One more thing, you should take a look first at the documentation, I will not repeat the documentation, I will show you examples that can make the documentation more understandable.

Installation:

You can check the Quick-Start guide from the official documentation, and installing the android server, this should be straight forward.

You will also need android development environment if you will build the code yourself, or you can download the APK.

You will need root access on an android device to follow this tutorial, you may use a physical device, but i will be using an emulator(Android 6.0 x86).

And i will be using python 2.7 .

Example #1

public class my_activity extends AppCompatActivity {

    @Override
    protected void onCreate(Bundle savedInstanceState) {
        super.onCreate(savedInstanceState);
        setContentView(R.layout.activity_my_activity);
        while (true){

            try {
                Thread.sleep(1000);
            } catch (InterruptedException e) {
                e.printStackTrace();
            }

            fun(50,30);
        }
    }

    void fun(int x , int y ){
        Log.d("Sum" , String.valueOf(x+y));
    }


}

This snippet is a part of the android code, onCreate will be called when the app runs, it waits for 1 second and then calls function fun , and repeats forever.

Function fun will print the sum of the two arguments (80), logs can be viewed using logcat.

output of unmodified code

Now, we will use frida to change this result and these are the steps that we will follow:

  1. start frida server
  2. install the APK
  3. run the APK and attach frida to the app.
  4. hook the calls to function fun
  5. modify the arguments as we wish
Step 1:

Getting a root shell on the android emulator and executing frida-server.

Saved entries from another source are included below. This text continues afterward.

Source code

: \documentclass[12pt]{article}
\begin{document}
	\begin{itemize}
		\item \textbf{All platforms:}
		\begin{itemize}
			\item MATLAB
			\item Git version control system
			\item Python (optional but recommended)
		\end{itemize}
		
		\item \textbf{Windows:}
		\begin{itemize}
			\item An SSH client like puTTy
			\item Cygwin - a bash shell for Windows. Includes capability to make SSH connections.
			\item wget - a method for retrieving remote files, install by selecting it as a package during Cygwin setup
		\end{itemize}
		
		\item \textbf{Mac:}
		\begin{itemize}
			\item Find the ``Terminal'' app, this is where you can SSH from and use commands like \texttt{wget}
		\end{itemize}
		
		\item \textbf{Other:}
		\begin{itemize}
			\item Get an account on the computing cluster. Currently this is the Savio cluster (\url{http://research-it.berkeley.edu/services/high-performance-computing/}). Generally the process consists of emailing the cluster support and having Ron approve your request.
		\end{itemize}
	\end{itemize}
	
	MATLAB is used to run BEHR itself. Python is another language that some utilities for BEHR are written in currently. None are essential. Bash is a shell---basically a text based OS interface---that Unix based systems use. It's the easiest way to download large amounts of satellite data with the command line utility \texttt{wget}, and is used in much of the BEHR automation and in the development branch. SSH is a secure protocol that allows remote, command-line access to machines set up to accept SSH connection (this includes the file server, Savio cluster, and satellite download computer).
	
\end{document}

Note: Make sure that adb is in your PATH variable.

PS C:\Users\11x256> adb shell
root@generic_x86:/ # /data/local/tmp/frida-server &
Step 2:

Installing the APK on the device

PS C:\Users\11x256> adb install .\Desktop\app-1.apk
.\Desktop\app-1.apk: 1 file pushed. 49.0 MB/s (1573086 bytes in 0.031s)
        pkg: /data/local/tmp/app-1.apk
Success
Step 3:

Frida injects Javascript into processes so we will write Javascript code, and it has python bindings so will write python to automate frida.

#python code
import frida
import time
device = frida.get_usb_device()
pid = device.spawn(["com.example.a11x256.frida_test"])
device.resume(pid)
time.sleep(1) #Without it Java.perform silently fails
session = device.attach(pid)
script = session.create_script(open("s1.js").read())
script.load()

#prevent the python script from terminating
raw_input()

This piece of code will get the usb device (which is an android emulator in my case), starts the process, attaches to it and resumes that process.

You can get the package name from the APK as follows:

remnux@remnux:~/Desktop$ apktool d app-1.apk 
remnux@remnux:~/Desktop$ grep "package" ./app-1/AndroidManifest.xml 
<manifest xmlns:android="http://schemas.android.com/apk/res/android" package="com.example.a11x256.frida_test" platformBuildVersionCode="25" platformBuildVersionName="7.1.1">

Step 4&5:

Now we want to write some JS code that will be injected into the running process to extract/modify the arguments of the function call.

We already know the name of the function fun and the class that contains it main_activity.

console.log("Script loaded successfully ");
Java.perform(function x(){ //Silently fails without the sleep from the python code
    console.log("Inside java perform function");
    //get a wrapper for our class
    var my_class = Java.use("com.example.a11x256.frida_test.my_activity");
    //replace the original implmenetation of the function `fun` with our custom function
    my_class.fun.implementation = function(x,y){
    //print the original arguments
    console.log( "original call: fun("+ x + ", " + y + ")");
    //call the original implementation of `fun` with args (2,5)
    var ret_value = this.fun(2,5);
    return ret_value;
    }});

The result:

The function is now called with our arguments(2,5)output of unmodified code

The output of console.log appears in the python console.